Given records START
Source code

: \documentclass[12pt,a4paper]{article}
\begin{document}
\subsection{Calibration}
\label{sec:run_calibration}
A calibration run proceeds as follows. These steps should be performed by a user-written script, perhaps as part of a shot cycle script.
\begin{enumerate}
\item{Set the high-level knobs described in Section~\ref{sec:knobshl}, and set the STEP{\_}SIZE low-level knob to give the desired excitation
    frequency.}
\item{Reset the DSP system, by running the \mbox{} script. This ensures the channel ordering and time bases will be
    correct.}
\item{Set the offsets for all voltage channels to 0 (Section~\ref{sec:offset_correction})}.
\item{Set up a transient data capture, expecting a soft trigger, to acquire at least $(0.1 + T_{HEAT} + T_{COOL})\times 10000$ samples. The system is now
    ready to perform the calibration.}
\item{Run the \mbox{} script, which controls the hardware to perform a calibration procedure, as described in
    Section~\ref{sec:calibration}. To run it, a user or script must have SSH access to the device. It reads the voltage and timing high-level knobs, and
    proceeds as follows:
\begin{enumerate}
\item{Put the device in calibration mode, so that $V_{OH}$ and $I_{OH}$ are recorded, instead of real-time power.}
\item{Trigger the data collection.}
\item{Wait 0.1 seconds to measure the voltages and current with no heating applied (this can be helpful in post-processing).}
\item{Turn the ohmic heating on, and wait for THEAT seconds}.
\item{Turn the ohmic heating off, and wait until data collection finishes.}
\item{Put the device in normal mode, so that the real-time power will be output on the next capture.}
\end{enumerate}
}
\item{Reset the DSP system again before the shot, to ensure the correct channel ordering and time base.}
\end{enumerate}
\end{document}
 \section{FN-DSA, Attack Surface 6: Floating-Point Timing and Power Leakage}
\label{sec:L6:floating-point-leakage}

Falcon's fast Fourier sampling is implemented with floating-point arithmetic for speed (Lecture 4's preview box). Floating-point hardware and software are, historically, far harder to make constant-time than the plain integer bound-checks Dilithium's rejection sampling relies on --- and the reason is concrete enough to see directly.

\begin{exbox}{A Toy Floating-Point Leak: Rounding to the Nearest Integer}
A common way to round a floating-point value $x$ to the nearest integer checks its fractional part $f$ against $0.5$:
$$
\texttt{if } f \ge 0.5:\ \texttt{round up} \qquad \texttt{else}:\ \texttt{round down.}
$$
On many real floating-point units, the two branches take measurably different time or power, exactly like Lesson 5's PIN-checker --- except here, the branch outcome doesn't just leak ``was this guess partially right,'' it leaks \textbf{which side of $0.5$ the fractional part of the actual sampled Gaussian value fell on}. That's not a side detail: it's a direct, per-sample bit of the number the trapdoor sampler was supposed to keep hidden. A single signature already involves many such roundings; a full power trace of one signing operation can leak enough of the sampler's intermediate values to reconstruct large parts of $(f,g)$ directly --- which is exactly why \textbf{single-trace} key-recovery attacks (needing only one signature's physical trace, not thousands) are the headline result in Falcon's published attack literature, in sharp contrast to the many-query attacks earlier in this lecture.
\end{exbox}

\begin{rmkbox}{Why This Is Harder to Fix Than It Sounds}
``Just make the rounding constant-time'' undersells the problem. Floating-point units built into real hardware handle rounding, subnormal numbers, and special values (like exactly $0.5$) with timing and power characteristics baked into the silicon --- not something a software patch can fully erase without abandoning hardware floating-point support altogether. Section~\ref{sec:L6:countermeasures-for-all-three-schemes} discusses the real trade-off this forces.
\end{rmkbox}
Given records END
Each line of the data that contains "like" belongs in the answer.

**Response below:**
On many real floating-point units, the two branches take measurably different time or power, exactly like Lesson 5's PIN-checker --- except here, the branch outcome doesn't just leak ``was this guess partially right,'' it leaks \textbf{which side of $0.5$ the fractional part of the actual sampled Gaussian value fell on}. That's not a side detail: it's a direct, per-sample bit of the number the trapdoor sampler was supposed to keep hidden. A single signature already involves many such roundings; a full power trace of one signing operation can leak enough of the sampler's intermediate values to reconstruct large parts of $(f,g)$ directly --- which is exactly why \textbf{single-trace} key-recovery attacks (needing only one signature's physical trace, not thousands) are the headline result in Falcon's published attack literature, in sharp contrast to the many-query attacks earlier in this lecture.
``Just make the rounding constant-time'' undersells the problem. Floating-point units built into real hardware handle rounding, subnormal numbers, and special values (like exactly $0.5$) with timing and power characteristics baked into the silicon --- not something a software patch can fully erase without abandoning hardware floating-point support altogether. Section~\ref{sec:L6:countermeasures-for-all-three-schemes} discusses the real trade-off this forces.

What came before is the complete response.